/ds-math

Safe arithmetic

Primary LanguageNixGNU General Public License v3.0GPL-3.0

DSMath

Safe Arithmetic

DS-Math provides arithmetic functions for the common numerical primitive types of Solidity. You can safely add, subtract, multiply, and divide uint numbers without fear of integer overflow. You can also find the minimum and maximum of two numbers.

Additionally, this package provides arithmetic functions for new two higher level numerical concepts called wad (18 decimals) and ray (27 decimals). These are used to represent fixed-point decimal numbers.

A wad is a decimal number with 18 digits of precision and a ray is a decimal number with 27 digits of precision. These functions are necessary to account for the difference between how integer arithmetic behaves normally, and how decimal arithmetic should actually work. A brief example using wmul, which returns the product of a wad and another number:

1.1 * 2.2 == 2.42

//Regular integer arithmetic adds orders of magnitude:

110 * 220 == 24200

// Wad arithmetic does not add orders of magnitude:

wmul(1.1 ether, 2.2 ether) == 2.42 ether

Naming Convention

The standard functions are the uint set, so their function names are not prefixed: add, sub, mul, min, and max. There is no div function, as divide-by-zero checking is built into the Solidity compiler.

The int functions have an i prefix: imin, and imax.

Wad functions have a w prefix: wmul, wdiv.
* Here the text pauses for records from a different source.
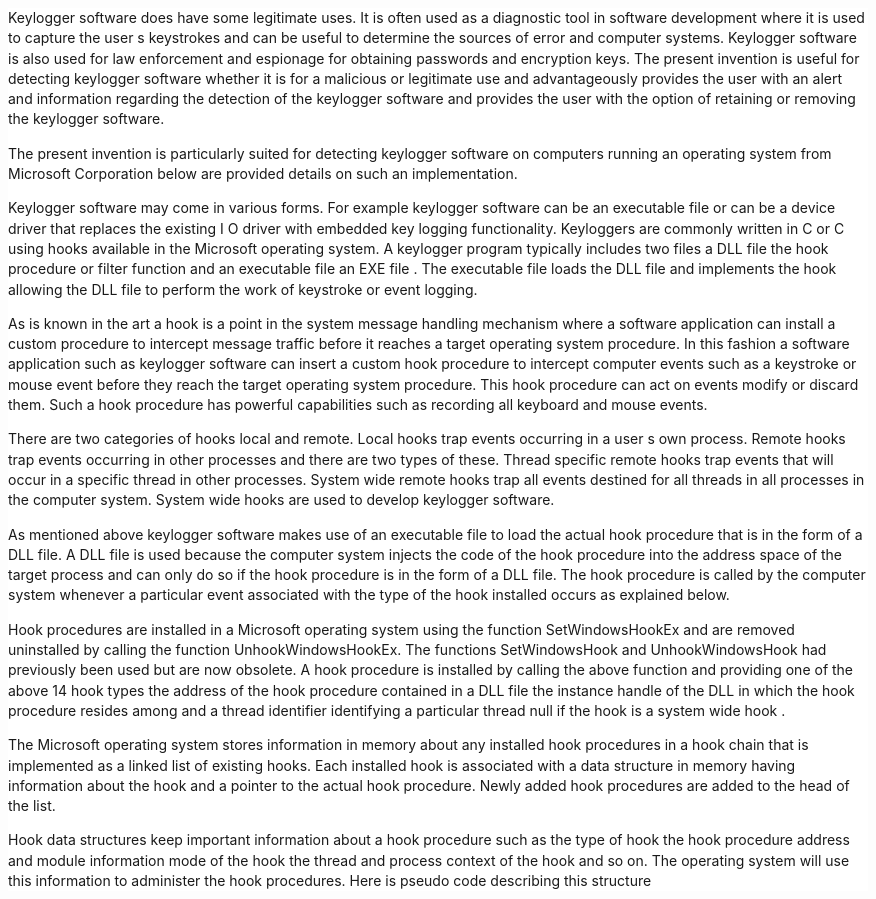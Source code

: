 Keylogger software does have some legitimate uses. It is often used as a diagnostic tool in software development where it is used to capture the user s keystrokes and can be useful to determine the sources of error and computer systems. Keylogger software is also used for law enforcement and espionage for obtaining passwords and encryption keys. The present invention is useful for detecting keylogger software whether it is for a malicious or legitimate use and advantageously provides the user with an alert and information regarding the detection of the keylogger software and provides the user with the option of retaining or removing the keylogger software.

The present invention is particularly suited for detecting keylogger software on computers running an operating system from Microsoft Corporation below are provided details on such an implementation.

Keylogger software may come in various forms. For example keylogger software can be an executable file or can be a device driver that replaces the existing I O driver with embedded key logging functionality. Keyloggers are commonly written in C or C using hooks available in the Microsoft operating system. A keylogger program typically includes two files a DLL file the hook procedure or filter function and an executable file an EXE file . The executable file loads the DLL file and implements the hook allowing the DLL file to perform the work of keystroke or event logging.

As is known in the art a hook is a point in the system message handling mechanism where a software application can install a custom procedure to intercept message traffic before it reaches a target operating system procedure. In this fashion a software application such as keylogger software can insert a custom hook procedure to intercept computer events such as a keystroke or mouse event before they reach the target operating system procedure. This hook procedure can act on events modify or discard them. Such a hook procedure has powerful capabilities such as recording all keyboard and mouse events.

There are two categories of hooks local and remote. Local hooks trap events occurring in a user s own process. Remote hooks trap events occurring in other processes and there are two types of these. Thread specific remote hooks trap events that will occur in a specific thread in other processes. System wide remote hooks trap all events destined for all threads in all processes in the computer system. System wide hooks are used to develop keylogger software.

As mentioned above keylogger software makes use of an executable file to load the actual hook procedure that is in the form of a DLL file. A DLL file is used because the computer system injects the code of the hook procedure into the address space of the target process and can only do so if the hook procedure is in the form of a DLL file. The hook procedure is called by the computer system whenever a particular event associated with the type of the hook installed occurs as explained below.

Hook procedures are installed in a Microsoft operating system using the function SetWindowsHookEx and are removed uninstalled by calling the function UnhookWindowsHookEx. The functions SetWindowsHook and UnhookWindowsHook had previously been used but are now obsolete. A hook procedure is installed by calling the above function and providing one of the above 14 hook types the address of the hook procedure contained in a DLL file the instance handle of the DLL in which the hook procedure resides among and a thread identifier identifying a particular thread null if the hook is a system wide hook .

The Microsoft operating system stores information in memory about any installed hook procedures in a hook chain that is implemented as a linked list of existing hooks. Each installed hook is associated with a data structure in memory having information about the hook and a pointer to the actual hook procedure. Newly added hook procedures are added to the head of the list.

Hook data structures keep important information about a hook procedure such as the type of hook the hook procedure address and module information mode of the hook the thread and process context of the hook and so on. The operating system will use this information to administer the hook procedures. Here is pseudo code describing this structure 
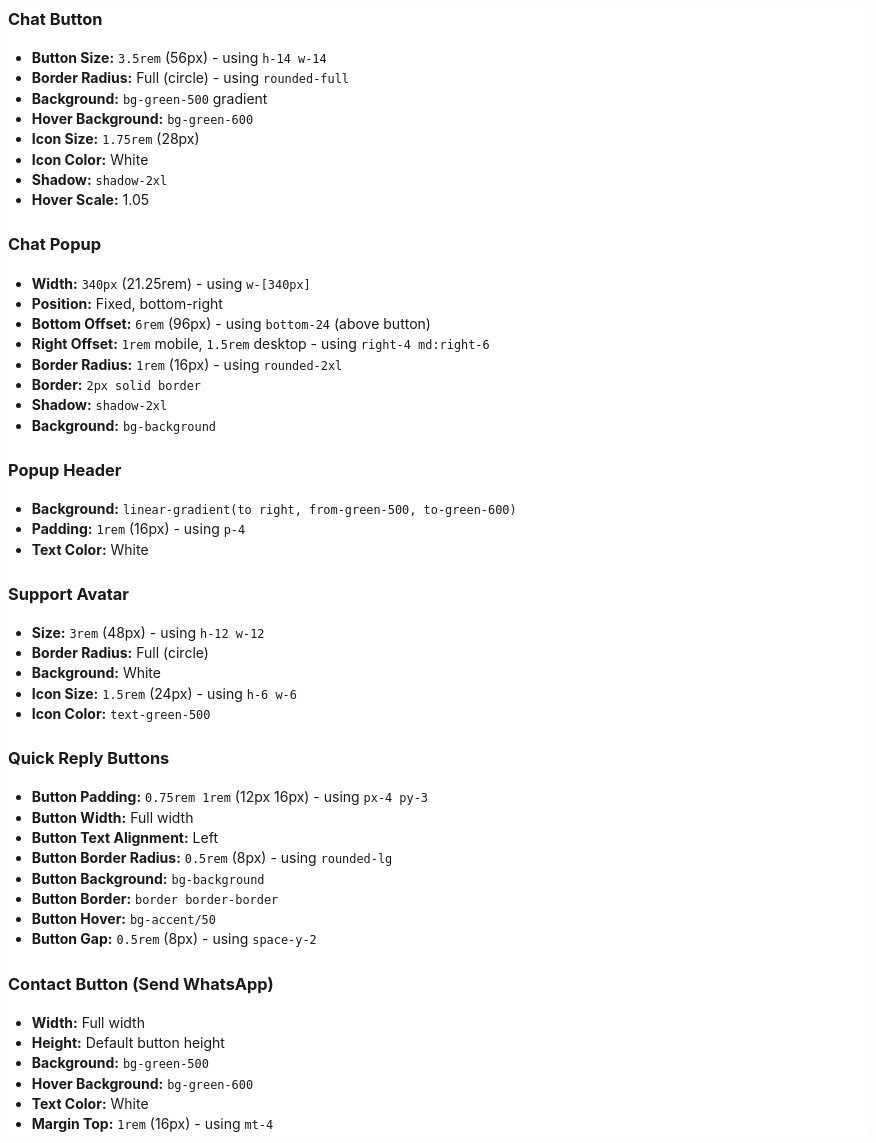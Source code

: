 ### Chat Button
- **Button Size:** `3.5rem` (56px) - using `h-14 w-14`
- **Border Radius:** Full (circle) - using `rounded-full`
- **Background:** `bg-green-500` gradient
- **Hover Background:** `bg-green-600`
- **Icon Size:** `1.75rem` (28px)
- **Icon Color:** White
- **Shadow:** `shadow-2xl`
- **Hover Scale:** 1.05

### Chat Popup
- **Width:** `340px` (21.25rem) - using `w-[340px]`
- **Position:** Fixed, bottom-right
- **Bottom Offset:** `6rem` (96px) - using `bottom-24` (above button)
- **Right Offset:** `1rem` mobile, `1.5rem` desktop - using `right-4 md:right-6`
- **Border Radius:** `1rem` (16px) - using `rounded-2xl`
- **Border:** `2px solid border`
- **Shadow:** `shadow-2xl`
- **Background:** `bg-background`

### Popup Header
- **Background:** `linear-gradient(to right, from-green-500, to-green-600)`
- **Padding:** `1rem` (16px) - using `p-4`
- **Text Color:** White

### Support Avatar
- **Size:** `3rem` (48px) - using `h-12 w-12`
- **Border Radius:** Full (circle)
- **Background:** White
- **Icon Size:** `1.5rem` (24px) - using `h-6 w-6`
- **Icon Color:** `text-green-500`

### Quick Reply Buttons
- **Button Padding:** `0.75rem 1rem` (12px 16px) - using `px-4 py-3`
- **Button Width:** Full width
- **Button Text Alignment:** Left
- **Button Border Radius:** `0.5rem` (8px) - using `rounded-lg`
- **Button Background:** `bg-background`
- **Button Border:** `border border-border`
- **Button Hover:** `bg-accent/50`
- **Button Gap:** `0.5rem` (8px) - using `space-y-2`

### Contact Button (Send WhatsApp)
- **Width:** Full width
- **Height:** Default button height
- **Background:** `bg-green-500`
- **Hover Background:** `bg-green-600`
- **Text Color:** White
- **Margin Top:** `1rem` (16px) - using `mt-4`
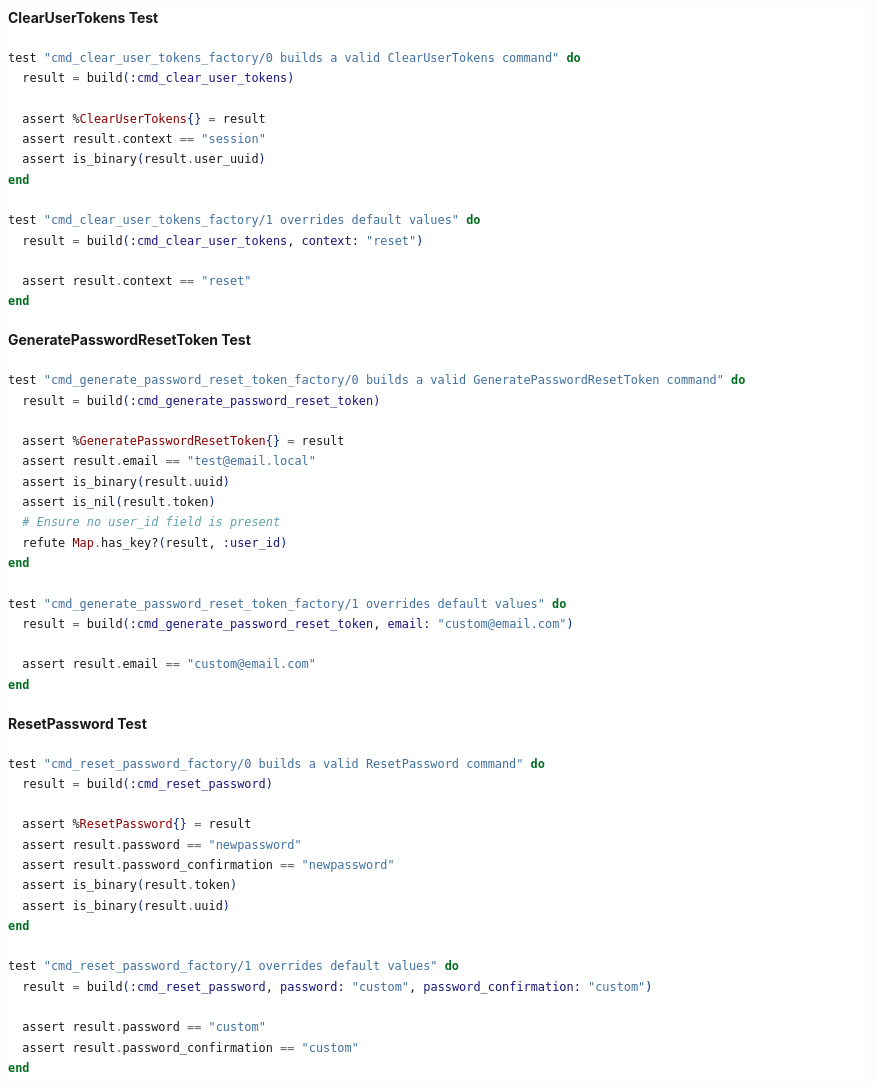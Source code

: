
 ```elixir
```

#### ClearUserTokens Test

```elixir
test "cmd_clear_user_tokens_factory/0 builds a valid ClearUserTokens command" do
  result = build(:cmd_clear_user_tokens)
  
  assert %ClearUserTokens{} = result
  assert result.context == "session"
  assert is_binary(result.user_uuid)
end

test "cmd_clear_user_tokens_factory/1 overrides default values" do
  result = build(:cmd_clear_user_tokens, context: "reset")
  
  assert result.context == "reset"
end
```

#### GeneratePasswordResetToken Test

```elixir
test "cmd_generate_password_reset_token_factory/0 builds a valid GeneratePasswordResetToken command" do
  result = build(:cmd_generate_password_reset_token)
  
  assert %GeneratePasswordResetToken{} = result
  assert result.email == "test@email.local"
  assert is_binary(result.uuid)
  assert is_nil(result.token)
  # Ensure no user_id field is present
  refute Map.has_key?(result, :user_id)
end

test "cmd_generate_password_reset_token_factory/1 overrides default values" do
  result = build(:cmd_generate_password_reset_token, email: "custom@email.com")
  
  assert result.email == "custom@email.com"
end
```

#### ResetPassword Test

```elixir
test "cmd_reset_password_factory/0 builds a valid ResetPassword command" do
  result = build(:cmd_reset_password)
  
  assert %ResetPassword{} = result
  assert result.password == "newpassword"
  assert result.password_confirmation == "newpassword"
  assert is_binary(result.token)
  assert is_binary(result.uuid)
end

test "cmd_reset_password_factory/1 overrides default values" do
  result = build(:cmd_reset_password, password: "custom", password_confirmation: "custom")
  
  assert result.password == "custom"
  assert result.password_confirmation == "custom"
end
```
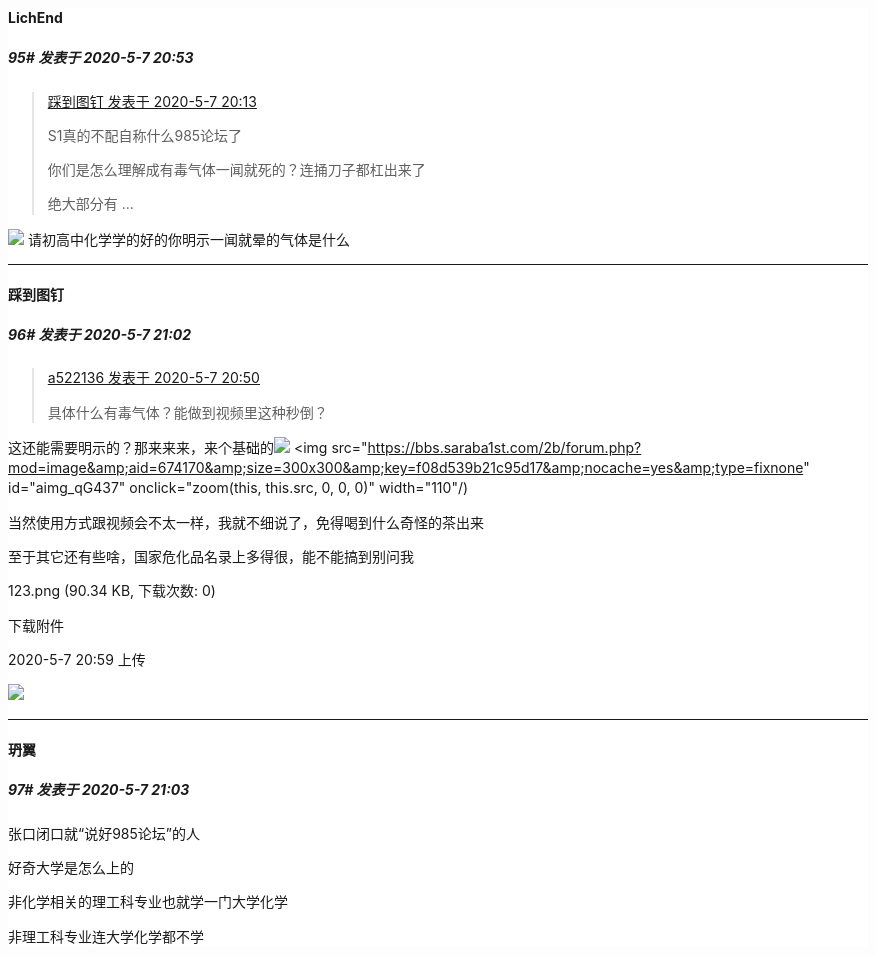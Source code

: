 ####  LichEnd  
##### 95#       发表于 2020-5-7 20:53


<blockquote><a href="httphttps://bbs.saraba1st.com/2b/forum.php?mod=redirect&amp;goto=findpost&amp;pid=47336091&amp;ptid=1933294" target="_blank">踩到图钉 发表于 2020-5-7 20:13</a>

S1真的不配自称什么985论坛了

你们是怎么理解成有毒气体一闻就死的？连捅刀子都杠出来了

绝大部分有 ...</blockquote>
<img src="https://static.saraba1st.com/image/smiley/face2017/048.png" referrerpolicy="no-referrer"> 请初高中化学学的好的你明示一闻就晕的气体是什么


-----

####  踩到图钉  
##### 96#       发表于 2020-5-7 21:02


<blockquote><a href="httphttps://bbs.saraba1st.com/2b/forum.php?mod=redirect&amp;goto=findpost&amp;pid=47336510&amp;ptid=1933294" target="_blank">a522136 发表于 2020-5-7 20:50</a>

具体什么有毒气体？能做到视频里这种秒倒？</blockquote>
这还能需要明示的？那来来来，来个基础的<img src="https://static.saraba1st.com/image/smiley/face2017/162.png" referrerpolicy="no-referrer">
<img src="https://bbs.saraba1st.com/2b/forum.php?mod=image&amp;aid=674170&amp;size=300x300&amp;key=f08d539b21c95d17&amp;nocache=yes&amp;type=fixnone" id="aimg_qG437" onclick="zoom(this, this.src, 0, 0, 0)" width="110"/)


当然使用方式跟视频会不太一样，我就不细说了，免得喝到什么奇怪的茶出来

至于其它还有些啥，国家危化品名录上多得很，能不能搞到别问我


123.png
(90.34 KB, 下载次数: 0)


下载附件


2020-5-7 20:59 上传


<img src="https://img.saraba1st.com/forum/202005/07/205922ja8dto8gonta6tga.png" referrerpolicy="no-referrer">


-----

####  玬翼  
##### 97#       发表于 2020-5-7 21:03


张口闭口就“说好985论坛”的人

好奇大学是怎么上的

非化学相关的理工科专业也就学一门大学化学

非理工科专业连大学化学都不学
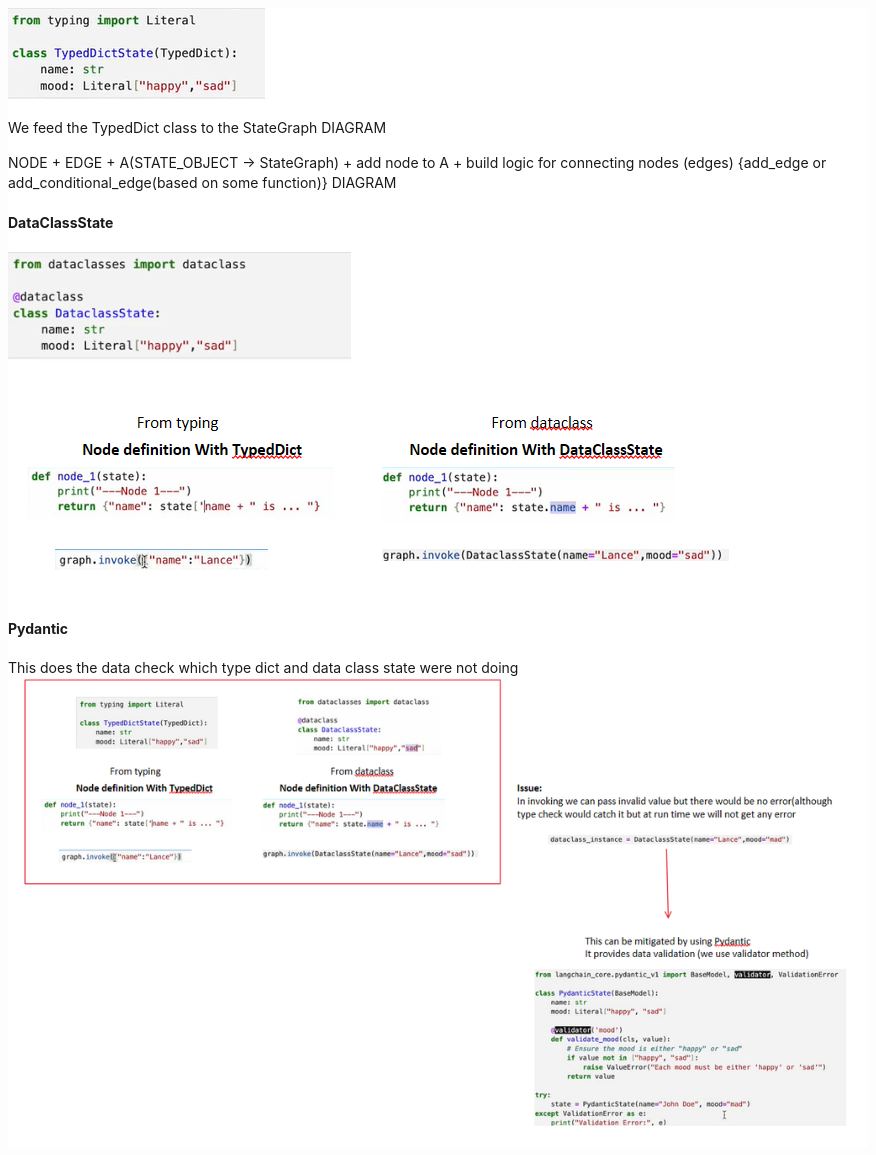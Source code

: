 
![alt text](<Screen shots/schema typeddict01.png>)

We feed the TypedDict class to the StateGraph
DIAGRAM


NODE + EDGE + A(STATE_OBJECT -> StateGraph) + add node to A + build logic for connecting nodes (edges) {add_edge or add_conditional_edge(based on some function)}
DIAGRAM

#### DataClassState
![alt text](<Screen shots/schemaDataClassState.png>)

![alt text](<Screen shots/node defn and invoking with TypeDict_typing vs DataClassState_dataclass.png>)

#### Pydantic
This does the data check which type dict and data class state were not doing
![alt text](<Screen shots/typedict vs dataclassstate vs pydantic.png>)
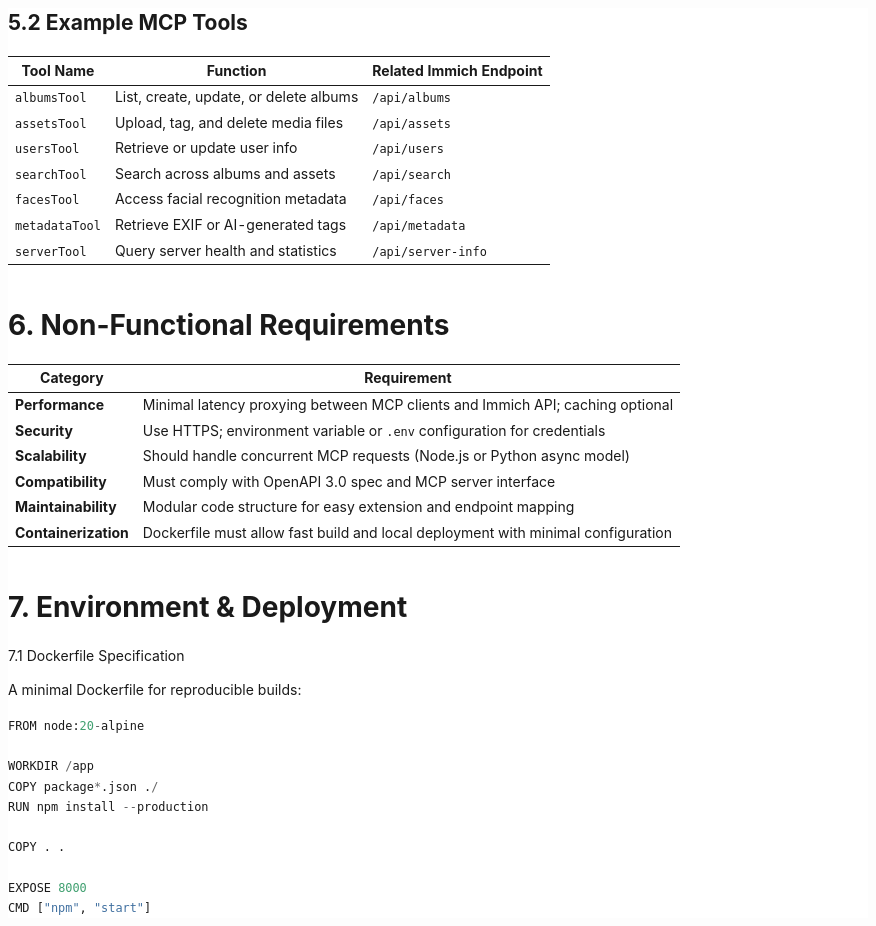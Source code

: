 ## 5.2 Example MCP Tools
| **Tool Name**  | **Function**                           | **Related Immich Endpoint** |
| -------------- | -------------------------------------- | --------------------------- |
| `albumsTool`   | List, create, update, or delete albums | `/api/albums`               |
| `assetsTool`   | Upload, tag, and delete media files    | `/api/assets`               |
| `usersTool`    | Retrieve or update user info           | `/api/users`                |
| `searchTool`   | Search across albums and assets        | `/api/search`               |
| `facesTool`    | Access facial recognition metadata     | `/api/faces`                |
| `metadataTool` | Retrieve EXIF or AI-generated tags     | `/api/metadata`             |
| `serverTool`   | Query server health and statistics     | `/api/server-info`          |

# 6. Non-Functional Requirements
| **Category**         | **Requirement**                                                                  |
| -------------------- | -------------------------------------------------------------------------------- |
| **Performance**      | Minimal latency proxying between MCP clients and Immich API; caching optional    |
| **Security**         | Use HTTPS; environment variable or `.env` configuration for credentials          |
| **Scalability**      | Should handle concurrent MCP requests (Node.js or Python async model)            |
| **Compatibility**    | Must comply with OpenAPI 3.0 spec and MCP server interface                       |
| **Maintainability**  | Modular code structure for easy extension and endpoint mapping                   |
| **Containerization** | Dockerfile must allow fast build and local deployment with minimal configuration |



# 7. Environment & Deployment
7.1 Dockerfile Specification

A minimal Dockerfile for reproducible builds:

```python
FROM node:20-alpine

WORKDIR /app
COPY package*.json ./
RUN npm install --production

COPY . .

EXPOSE 8000
CMD ["npm", "start"]
```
Ray functions have a r prefix: rmul, rdiv, rpow.

API Reference

add

Return x + y or an exception in case of uint overflow.

sub

Return x - y or an exception in case of uint underflow.

mul

Return x * y or an exception in case of uint overflow.

min

Return the smaller number of x and y.

max

Return the larger number of x and y.

imin

Return the smaller number of x and y.

imax

Return the larger number of x and y.

wmul

Multiply two Wads and return a new Wad with the correct level of precision. A Wad is a decimal number with 18 digits of precision that is being represented as an integer.

wdiv

Divide two Wads and return a new Wad with the correct level of precision. A Wad is a decimal number with 18 digits of precision that is being represented as an integer.

rmul

Multiply two Rays and return a new Ray with the correct level of precision. A Ray is a decimal number with 27 digits of precision that is being represented as an integer.

rdiv

Divide two Rays and return a new Ray with the correct level of precision. A Ray is a decimal number with 27 digits of precision that is being represented as an integer.

rpow

Raise a Ray to the n^th power and return a new Ray with the correct level of precision. A Ray is a decimal number with 27 digits of precision that is being represented as an integer.